* Your assignment
Output every record below precisely as it is written.

(Stored dataset items)

= = = =

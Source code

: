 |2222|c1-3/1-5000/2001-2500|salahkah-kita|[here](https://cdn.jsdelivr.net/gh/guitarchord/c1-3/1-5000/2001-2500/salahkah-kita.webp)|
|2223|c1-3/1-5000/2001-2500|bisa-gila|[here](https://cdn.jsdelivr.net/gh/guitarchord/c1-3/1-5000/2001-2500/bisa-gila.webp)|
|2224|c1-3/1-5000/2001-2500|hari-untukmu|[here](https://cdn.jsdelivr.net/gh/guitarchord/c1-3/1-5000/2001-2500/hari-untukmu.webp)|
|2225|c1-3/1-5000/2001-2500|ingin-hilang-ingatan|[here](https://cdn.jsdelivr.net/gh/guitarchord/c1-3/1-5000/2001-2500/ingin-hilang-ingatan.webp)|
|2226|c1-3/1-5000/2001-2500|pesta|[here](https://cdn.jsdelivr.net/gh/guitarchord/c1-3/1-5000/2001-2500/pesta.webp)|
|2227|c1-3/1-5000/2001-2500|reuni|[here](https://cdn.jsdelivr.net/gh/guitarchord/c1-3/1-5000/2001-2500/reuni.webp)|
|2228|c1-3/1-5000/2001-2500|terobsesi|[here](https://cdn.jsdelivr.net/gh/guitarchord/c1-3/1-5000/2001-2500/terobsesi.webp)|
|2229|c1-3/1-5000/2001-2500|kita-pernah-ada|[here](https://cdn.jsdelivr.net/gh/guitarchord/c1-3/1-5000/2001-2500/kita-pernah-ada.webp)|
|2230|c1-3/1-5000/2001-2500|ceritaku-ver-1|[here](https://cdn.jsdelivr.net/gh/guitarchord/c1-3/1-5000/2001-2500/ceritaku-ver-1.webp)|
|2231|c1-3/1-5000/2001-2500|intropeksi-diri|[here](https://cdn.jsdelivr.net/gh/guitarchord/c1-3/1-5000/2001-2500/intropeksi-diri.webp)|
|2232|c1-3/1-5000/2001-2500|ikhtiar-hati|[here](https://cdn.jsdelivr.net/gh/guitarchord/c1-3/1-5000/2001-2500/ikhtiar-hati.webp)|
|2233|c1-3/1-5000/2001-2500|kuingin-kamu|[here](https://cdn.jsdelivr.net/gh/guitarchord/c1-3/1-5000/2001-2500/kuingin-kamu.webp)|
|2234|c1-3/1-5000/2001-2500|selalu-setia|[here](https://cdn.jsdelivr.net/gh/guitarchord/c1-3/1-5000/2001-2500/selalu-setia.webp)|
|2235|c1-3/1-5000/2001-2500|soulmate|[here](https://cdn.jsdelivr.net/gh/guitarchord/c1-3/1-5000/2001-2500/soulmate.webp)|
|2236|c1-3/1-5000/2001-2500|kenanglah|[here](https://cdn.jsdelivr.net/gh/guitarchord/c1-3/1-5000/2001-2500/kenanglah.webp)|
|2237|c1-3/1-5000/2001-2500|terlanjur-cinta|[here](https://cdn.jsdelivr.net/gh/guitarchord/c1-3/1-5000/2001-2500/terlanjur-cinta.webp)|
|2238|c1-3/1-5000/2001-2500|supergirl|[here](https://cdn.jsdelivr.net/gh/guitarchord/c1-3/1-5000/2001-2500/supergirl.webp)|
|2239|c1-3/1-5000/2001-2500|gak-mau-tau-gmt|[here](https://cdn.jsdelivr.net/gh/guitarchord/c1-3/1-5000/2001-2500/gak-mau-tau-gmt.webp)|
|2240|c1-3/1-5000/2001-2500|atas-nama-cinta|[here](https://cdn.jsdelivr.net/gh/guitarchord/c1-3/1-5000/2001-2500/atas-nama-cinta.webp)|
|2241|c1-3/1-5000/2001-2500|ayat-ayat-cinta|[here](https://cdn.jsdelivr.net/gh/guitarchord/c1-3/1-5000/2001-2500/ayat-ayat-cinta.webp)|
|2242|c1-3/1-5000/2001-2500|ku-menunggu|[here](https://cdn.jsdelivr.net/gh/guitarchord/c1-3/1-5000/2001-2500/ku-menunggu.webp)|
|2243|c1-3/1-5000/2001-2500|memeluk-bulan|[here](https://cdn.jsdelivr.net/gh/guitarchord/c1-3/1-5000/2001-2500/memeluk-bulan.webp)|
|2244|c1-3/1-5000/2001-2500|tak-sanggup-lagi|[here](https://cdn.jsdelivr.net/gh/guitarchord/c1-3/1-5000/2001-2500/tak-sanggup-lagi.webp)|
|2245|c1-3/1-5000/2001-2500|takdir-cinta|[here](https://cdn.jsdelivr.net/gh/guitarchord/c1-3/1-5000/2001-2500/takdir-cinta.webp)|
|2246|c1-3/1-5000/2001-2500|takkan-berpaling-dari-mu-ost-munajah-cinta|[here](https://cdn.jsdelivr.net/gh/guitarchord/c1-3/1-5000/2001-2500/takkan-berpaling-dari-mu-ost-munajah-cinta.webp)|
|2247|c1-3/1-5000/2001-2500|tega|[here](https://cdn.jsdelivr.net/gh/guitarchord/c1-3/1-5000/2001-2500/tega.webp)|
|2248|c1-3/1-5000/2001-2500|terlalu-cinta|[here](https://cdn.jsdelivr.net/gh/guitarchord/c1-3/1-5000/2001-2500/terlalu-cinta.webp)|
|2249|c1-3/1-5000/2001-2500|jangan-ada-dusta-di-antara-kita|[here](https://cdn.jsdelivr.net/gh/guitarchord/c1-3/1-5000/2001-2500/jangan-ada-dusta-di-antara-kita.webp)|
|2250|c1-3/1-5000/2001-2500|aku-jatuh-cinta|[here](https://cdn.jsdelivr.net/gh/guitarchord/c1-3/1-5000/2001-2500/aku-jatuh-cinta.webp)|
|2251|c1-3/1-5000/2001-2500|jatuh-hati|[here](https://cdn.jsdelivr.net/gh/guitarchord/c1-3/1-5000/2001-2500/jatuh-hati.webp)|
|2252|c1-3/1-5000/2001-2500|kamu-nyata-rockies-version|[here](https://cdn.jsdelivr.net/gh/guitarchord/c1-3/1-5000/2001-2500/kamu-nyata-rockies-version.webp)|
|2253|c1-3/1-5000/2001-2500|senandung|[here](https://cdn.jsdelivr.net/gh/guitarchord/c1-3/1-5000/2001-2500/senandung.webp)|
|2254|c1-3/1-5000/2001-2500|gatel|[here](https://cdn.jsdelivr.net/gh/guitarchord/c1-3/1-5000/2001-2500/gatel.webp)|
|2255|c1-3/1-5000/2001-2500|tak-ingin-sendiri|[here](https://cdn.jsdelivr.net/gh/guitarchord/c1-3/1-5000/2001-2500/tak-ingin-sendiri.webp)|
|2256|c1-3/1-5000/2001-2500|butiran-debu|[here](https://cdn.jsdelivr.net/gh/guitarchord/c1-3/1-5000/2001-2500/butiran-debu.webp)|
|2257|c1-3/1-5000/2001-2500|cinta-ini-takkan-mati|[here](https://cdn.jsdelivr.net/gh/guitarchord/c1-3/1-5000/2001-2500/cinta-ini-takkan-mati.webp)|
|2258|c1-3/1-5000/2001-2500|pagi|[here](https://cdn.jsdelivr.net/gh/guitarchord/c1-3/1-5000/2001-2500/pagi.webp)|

= = = =

* Solution below
Source code

: |2222|c1-3/1-5000/2001-2500|salahkah-kita|[here](https://cdn.jsdelivr.net/gh/guitarchord/c1-3/1-5000/2001-2500/salahkah-kita.webp)|
|2223|c1-3/1-5000/2001-2500|bisa-gila|[here](https://cdn.jsdelivr.net/gh/guitarchord/c1-3/1-5000/2001-2500/bisa-gila.webp)|
|2224|c1-3/1-5000/2001-2500|hari-untukmu|[here](https://cdn.jsdelivr.net/gh/guitarchord/c1-3/1-5000/2001-2500/hari-untukmu.webp)|
|2225|c1-3/1-5000/2001-2500|ingin-hilang-ingatan|[here](https://cdn.jsdelivr.net/gh/guitarchord/c1-3/1-5000/2001-2500/ingin-hilang-ingatan.webp)|
|2226|c1-3/1-5000/2001-2500|pesta|[here](https://cdn.jsdelivr.net/gh/guitarchord/c1-3/1-5000/2001-2500/pesta.webp)|
|2227|c1-3/1-5000/2001-2500|reuni|[here](https://cdn.jsdelivr.net/gh/guitarchord/c1-3/1-5000/2001-2500/reuni.webp)|
|2228|c1-3/1-5000/2001-2500|terobsesi|[here](https://cdn.jsdelivr.net/gh/guitarchord/c1-3/1-5000/2001-2500/terobsesi.webp)|
|2229|c1-3/1-5000/2001-2500|kita-pernah-ada|[here](https://cdn.jsdelivr.net/gh/guitarchord/c1-3/1-5000/2001-2500/kita-pernah-ada.webp)|
|2230|c1-3/1-5000/2001-2500|ceritaku-ver-1|[here](https://cdn.jsdelivr.net/gh/guitarchord/c1-3/1-5000/2001-2500/ceritaku-ver-1.webp)|
|2231|c1-3/1-5000/2001-2500|intropeksi-diri|[here](https://cdn.jsdelivr.net/gh/guitarchord/c1-3/1-5000/2001-2500/intropeksi-diri.webp)|
|2232|c1-3/1-5000/2001-2500|ikhtiar-hati|[here](https://cdn.jsdelivr.net/gh/guitarchord/c1-3/1-5000/2001-2500/ikhtiar-hati.webp)|
|2233|c1-3/1-5000/2001-2500|kuingin-kamu|[here](https://cdn.jsdelivr.net/gh/guitarchord/c1-3/1-5000/2001-2500/kuingin-kamu.webp)|
|2234|c1-3/1-5000/2001-2500|selalu-setia|[here](https://cdn.jsdelivr.net/gh/guitarchord/c1-3/1-5000/2001-2500/selalu-setia.webp)|
|2235|c1-3/1-5000/2001-2500|soulmate|[here](https://cdn.jsdelivr.net/gh/guitarchord/c1-3/1-5000/2001-2500/soulmate.webp)|
|2236|c1-3/1-5000/2001-2500|kenanglah|[here](https://cdn.jsdelivr.net/gh/guitarchord/c1-3/1-5000/2001-2500/kenanglah.webp)|
|2237|c1-3/1-5000/2001-2500|terlanjur-cinta|[here](https://cdn.jsdelivr.net/gh/guitarchord/c1-3/1-5000/2001-2500/terlanjur-cinta.webp)|
|2238|c1-3/1-5000/2001-2500|supergirl|[here](https://cdn.jsdelivr.net/gh/guitarchord/c1-3/1-5000/2001-2500/supergirl.webp)|
|2239|c1-3/1-5000/2001-2500|gak-mau-tau-gmt|[here](https://cdn.jsdelivr.net/gh/guitarchord/c1-3/1-5000/2001-2500/gak-mau-tau-gmt.webp)|
|2240|c1-3/1-5000/2001-2500|atas-nama-cinta|[here](https://cdn.jsdelivr.net/gh/guitarchord/c1-3/1-5000/2001-2500/atas-nama-cinta.webp)|
|2241|c1-3/1-5000/2001-2500|ayat-ayat-cinta|[here](https://cdn.jsdelivr.net/gh/guitarchord/c1-3/1-5000/2001-2500/ayat-ayat-cinta.webp)|
|2242|c1-3/1-5000/2001-2500|ku-menunggu|[here](https://cdn.jsdelivr.net/gh/guitarchord/c1-3/1-5000/2001-2500/ku-menunggu.webp)|
|2243|c1-3/1-5000/2001-2500|memeluk-bulan|[here](https://cdn.jsdelivr.net/gh/guitarchord/c1-3/1-5000/2001-2500/memeluk-bulan.webp)|
|2244|c1-3/1-5000/2001-2500|tak-sanggup-lagi|[here](https://cdn.jsdelivr.net/gh/guitarchord/c1-3/1-5000/2001-2500/tak-sanggup-lagi.webp)|
|2245|c1-3/1-5000/2001-2500|takdir-cinta|[here](https://cdn.jsdelivr.net/gh/guitarchord/c1-3/1-5000/2001-2500/takdir-cinta.webp)|
|2246|c1-3/1-5000/2001-2500|takkan-berpaling-dari-mu-ost-munajah-cinta|[here](https://cdn.jsdelivr.net/gh/guitarchord/c1-3/1-5000/2001-2500/takkan-berpaling-dari-mu-ost-munajah-cinta.webp)|
|2247|c1-3/1-5000/2001-2500|tega|[here](https://cdn.jsdelivr.net/gh/guitarchord/c1-3/1-5000/2001-2500/tega.webp)|
|2248|c1-3/1-5000/2001-2500|terlalu-cinta|[here](https://cdn.jsdelivr.net/gh/guitarchord/c1-3/1-5000/2001-2500/terlalu-cinta.webp)|
|2249|c1-3/1-5000/2001-2500|jangan-ada-dusta-di-antara-kita|[here](https://cdn.jsdelivr.net/gh/guitarchord/c1-3/1-5000/2001-2500/jangan-ada-dusta-di-antara-kita.webp)|
|2250|c1-3/1-5000/2001-2500|aku-jatuh-cinta|[here](https://cdn.jsdelivr.net/gh/guitarchord/c1-3/1-5000/2001-2500/aku-jatuh-cinta.webp)|
|2251|c1-3/1-5000/2001-2500|jatuh-hati|[here](https://cdn.jsdelivr.net/gh/guitarchord/c1-3/1-5000/2001-2500/jatuh-hati.webp)|
|2252|c1-3/1-5000/2001-2500|kamu-nyata-rockies-version|[here](https://cdn.jsdelivr.net/gh/guitarchord/c1-3/1-5000/2001-2500/kamu-nyata-rockies-version.webp)|
|2253|c1-3/1-5000/2001-2500|senandung|[here](https://cdn.jsdelivr.net/gh/guitarchord/c1-3/1-5000/2001-2500/senandung.webp)|
|2254|c1-3/1-5000/2001-2500|gatel|[here](https://cdn.jsdelivr.net/gh/guitarchord/c1-3/1-5000/2001-2500/gatel.webp)|
|2255|c1-3/1-5000/2001-2500|tak-ingin-sendiri|[here](https://cdn.jsdelivr.net/gh/guitarchord/c1-3/1-5000/2001-2500/tak-ingin-sendiri.webp)|
|2256|c1-3/1-5000/2001-2500|butiran-debu|[here](https://cdn.jsdelivr.net/gh/guitarchord/c1-3/1-5000/2001-2500/butiran-debu.webp)|
|2257|c1-3/1-5000/2001-2500|cinta-ini-takkan-mati|[here](https://cdn.jsdelivr.net/gh/guitarchord/c1-3/1-5000/2001-2500/cinta-ini-takkan-mati.webp)|
|2258|c1-3/1-5000/2001-2500|pagi|[here](https://cdn.jsdelivr.net/gh/guitarchord/c1-3/1-5000/2001-2500/pagi.webp)|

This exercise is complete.